La premier britannica, subito dopo la bocciatura dell’intesa con Bruxelles, ha riottenuto la fiducia a Westminster (è stata respinta la mozione di sfiducia dei laburisti), ma deve fare i conti con le divisioni del suo partito (una parte dei deputati conservatori ha votato contro l’accordo) e del suo paese.
Il 51% degli elettori votò per l’uscita dalla Ue nel referendum del 23 giugno 2016, tuttavia le differenze sono grandi: la Brexit ha avuto la maggioranza in Inghilterra (ma non a Londra) e nel Galles, invece è stata battuta in Scozia e in Irlanda del Nord. Anche i partiti sono spaccati: i conservatori in maggioranza sono favorevoli al “divorzio” (una parte è anche per una separazione “dura”), gran parte dei laburisti sono invece pro Ue mentre i liberaldemocratici sono nettamente europeisti. Il Partito nazionalista scozzese (Snp), indipendentisti di centro-sinistra, è europeista contrario alla Brexit mentre il Partito unionista democratico dell’Irlanda del Nord alleato della May, è favorevole a una separazione “dolce” e non traumatica.
Jeremy Corbyn ha confermato la linea dura contro la May: dialogherà solo quando la premier escluderà «chiaramente il No Deal». Il leader laburista ha ribadito le scelte del congresso di Liverpool: intesa per una “separazione dolce” che non danneggi i lavoratori e i ceti popolari, accantonamento dell’ipotesi di un secondo referendum, mobilitazione per arrivare alle elezioni politiche anticipate.
Domina il caos e perdura lo stallo. La May dice no a un secondo referendum sulla Ue e al rinvio della data del 29 marzo come giorno del divorzio. Lavora al suo “piano B” per raggiungere un nuovo accordo: «È l’unica soluzione contro il No Deal». Vuole rivedere la precedente intesa. Il punto dolente sono soprattutto i confini tra l’Irlanda del Nord e la Repubblica d’Irlanda. L’obiettivo e di scongiurare le barriere doganali, senza però ricadere nel mercato unico europeo. I protestanti dell’Irlanda del Nord non vogliono uno status diverso da quello del Regno Unito perché hanno paura di essere assorbiti da Dublino. La tensione è altissima: solo da pochi anni è finita la sanguinosa guerra civile tra cattolici e protestanti irlandesi.
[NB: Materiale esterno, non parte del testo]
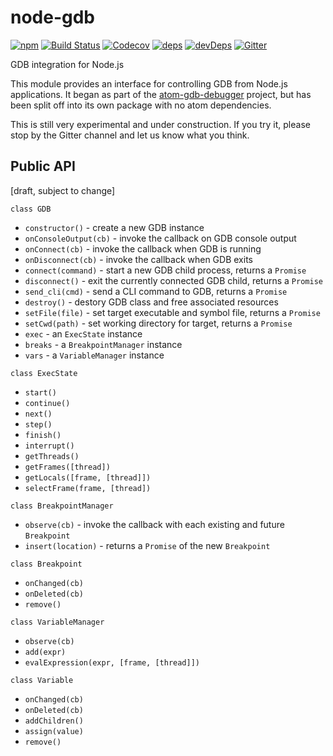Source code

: # node-gdb
[![npm](https://img.shields.io/npm/v/node-gdb.svg)](https://www.npmjs.com/package/node-gdb)
[![Build Status](https://travis-ci.org/gsmcmullin/node-gdb.svg?branch=master)](https://travis-ci.org/gsmcmullin/node-gdb)
[![Codecov](https://img.shields.io/codecov/c/github/gsmcmullin/node-gdb.svg)](https://codecov.io/gh/gsmcmullin/node-gdb)
[![deps](https://david-dm.org/gsmcmullin/node-gdb/status.svg)](https://david-dm.org/gsmcmullin/node-gdb)
[![devDeps](https://david-dm.org/gsmcmullin/node-gdb/dev-status.svg)](https://david-dm.org/gsmcmullin/node-gdb?type=dev)
[![Gitter](https://badges.gitter.im/Join%20Chat.svg)](https://gitter.im/atom-gdb-debugger/Lobby)

GDB integration for Node.js

This module provides an interface for controlling GDB from Node.js applications.
It began as part of the [atom-gdb-debugger](https://atom.io/packages/atom-gdb-debugger)
project, but has been split off into its own package with no atom dependencies.

This is still very experimental and under construction.  If you try it, please
stop by the Gitter channel and let us know what you think.

## Public API
[draft, subject to change]

`class GDB`
 - `constructor()` - create a new GDB instance
 - `onConsoleOutput(cb)` - invoke the callback on GDB console output
 - `onConnect(cb)` - invoke the callback when GDB is running
 - `onDisconnect(cb)` - invoke the callback when GDB exits
 - `connect(command)` - start a new GDB child process, returns a `Promise`
 - `disconnect()` - exit the currently connected GDB child, returns a `Promise`
 - `send_cli(cmd)` - send a CLI command to GDB, returns a `Promise`
 - `destroy()` - destory GDB class and free associated resources
 - `setFile(file)` - set target executable and symbol file, returns a `Promise`
 - `setCwd(path)` - set working directory for target, returns a `Promise`
 - `exec` - an `ExecState` instance
 - `breaks` - a `BreakpointManager` instance
 - `vars` - a `VariableManager` instance

`class ExecState`
 - `start()`
 - `continue()`
 - `next()`
 - `step()`
 - `finish()`
 - `interrupt()`
 - `getThreads()`
 - `getFrames([thread])`
 - `getLocals([frame, [thread]])`
 - `selectFrame(frame, [thread])`

`class BreakpointManager`
 - `observe(cb)` - invoke the callback with each existing and future `Breakpoint`
 - `insert(location)` - returns a `Promise` of the new `Breakpoint`

`class Breakpoint`
 - `onChanged(cb)`
 - `onDeleted(cb)`
 - `remove()`

`class VariableManager`
 - `observe(cb)`
 - `add(expr)`
 - `evalExpression(expr, [frame, [thread]])`

`class Variable`
 - `onChanged(cb)`
 - `onDeleted(cb)`
 - `addChildren()`
 - `assign(value)`
 - `remove()`
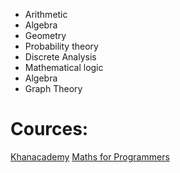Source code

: - Arithmetic
- Algebra
- Geometry
- Probability theory
- Discrete Analysis
- Mathematical logic
- Algebra
- Graph Theory

# Cources:
[Khanacademy](https://en.khanacademy.org/profile/kaid_1119124483234727248154955/courses)
[Maths for Programmers](https://www.youtube.com/playlist?list=PLWKjhJtqVAbndUuYBE5sVViMIvyzp_dB1)
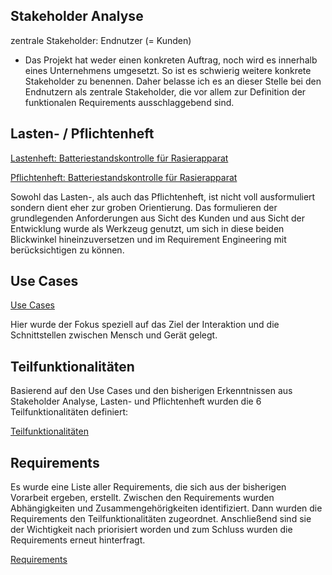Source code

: ## Stakeholder Analyse

zentrale Stakeholder: Endnutzer (= Kunden)

* Das Projekt hat weder einen konkreten Auftrag, noch wird es innerhalb eines Unternehmens umgesetzt. So ist es schwierig weitere konkrete Stakeholder zu benennen. Daher belasse ich es an dieser Stelle bei den Endnutzern als zentrale Stakeholder, die vor allem zur Definition der funktionalen Requirements ausschlaggebend sind.

## Lasten- / Pflichtenheft

[Lastenheft: Batteriestandskontrolle für Rasierapparat](referenziert/Lastenheft)

[Pflichtenheft: Batteriestandskontrolle für Rasierapparat](referenziert/Pflichtenheft)

Sowohl das Lasten-, als auch das Pflichtenheft, ist nicht voll ausformuliert sondern dient eher zur groben Orientierung. Das formulieren der grundlegenden Anforderungen aus Sicht des Kunden und aus Sicht der Entwicklung wurde als Werkzeug genutzt, um sich in diese beiden Blickwinkel hineinzuversetzen und im Requirement Engineering mit berücksichtigen zu können.

## Use Cases

[Use Cases](referenziert/Use_cases)

Hier wurde der Fokus speziell auf das Ziel der Interaktion und die Schnittstellen zwischen Mensch und Gerät gelegt.

## Teilfunktionalitäten

Basierend auf den Use Cases und den bisherigen Erkenntnissen aus Stakeholder Analyse, Lasten- und Pflichtenheft wurden die 6 Teilfunktionalitäten definiert:

[Teilfunktionalitäten](referenziert/Teilfunktionalitäten)

## Requirements

Es wurde eine Liste aller Requirements, die sich aus der bisherigen Vorarbeit ergeben, erstellt. Zwischen den Requirements wurden Abhängigkeiten und Zusammengehörigkeiten identifiziert. Dann wurden die Requirements den Teilfunktionalitäten zugeordnet. Anschließend sind sie der Wichtigkeit nach priorisiert worden und zum Schluss wurden die Requirements erneut hinterfragt.

[Requirements](Requirements)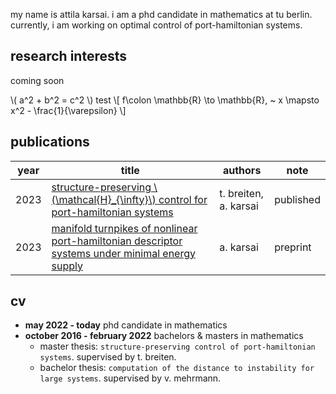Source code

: my name is attila karsai.
i am a phd candidate in mathematics at tu berlin.
currently, i am working on optimal control of port-hamiltonian systems.



## research interests
coming soon

\\(
a^2 + b^2 = c^2
\\)
test 
\\[
f\colon \mathbb{R} \to \mathbb{R}, ~ x \mapsto x^2 - \frac{1}{\varepsilon}
\\]


## publications

| year | title                                                        | authors          | note      |
| ---- | ------------------------------------------------------------ | ---------------- | --------- |
| 2023 | [structure-preserving \\(\mathcal{H}_{\infty}\\) control for port-hamiltonian systems](https://doi.org/10.1016/j.sysconle.2023.105493) | t. breiten, a. karsai | published |
| 2023 | [manifold turnpikes of nonlinear port-hamiltonian descriptor systems under minimal energy supply](https://arxiv.org/abs/2301.09094) | a. karsai             | preprint  |



## cv
- **may 2022 - today** phd candidate in mathematics
- **october 2016 - february 2022** bachelors & masters in mathematics
    - master thesis: `structure-preserving control of port-hamiltonian systems`. supervised by t. breiten.
    - bachelor thesis: `computation of the distance to instability for large systems`. supervised by v. mehrmann.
La regina Elisabetta II sembra molto preoccupata. La sovrana, 92 anni di età e quasi 67 di regno, non è mai intervenuta su questioni politiche ma, pur non citando la Brexit, ha voluto far sentire la sua voce sollecitando in generale a «rispettare i punti di vista diversi, venirsi incontro per individuare il terreno comune». L’intervento è stato visto dai giornali britannici come un invito all’unità rivolto al Parlamento, mettendo da parte il feroce scontro.
Lo slogan della May, per ora, resta: «Il mio piano o la catastrofe». Il 29 marzo si avvicina e la paura di una separazione senza accordo, secondo alcuni, potrebbe far passare il suo “piano B”. Ma finora lo slogan «il mio piano o la catastrofe» non ha portato fortuna alla premier di Sua maestà.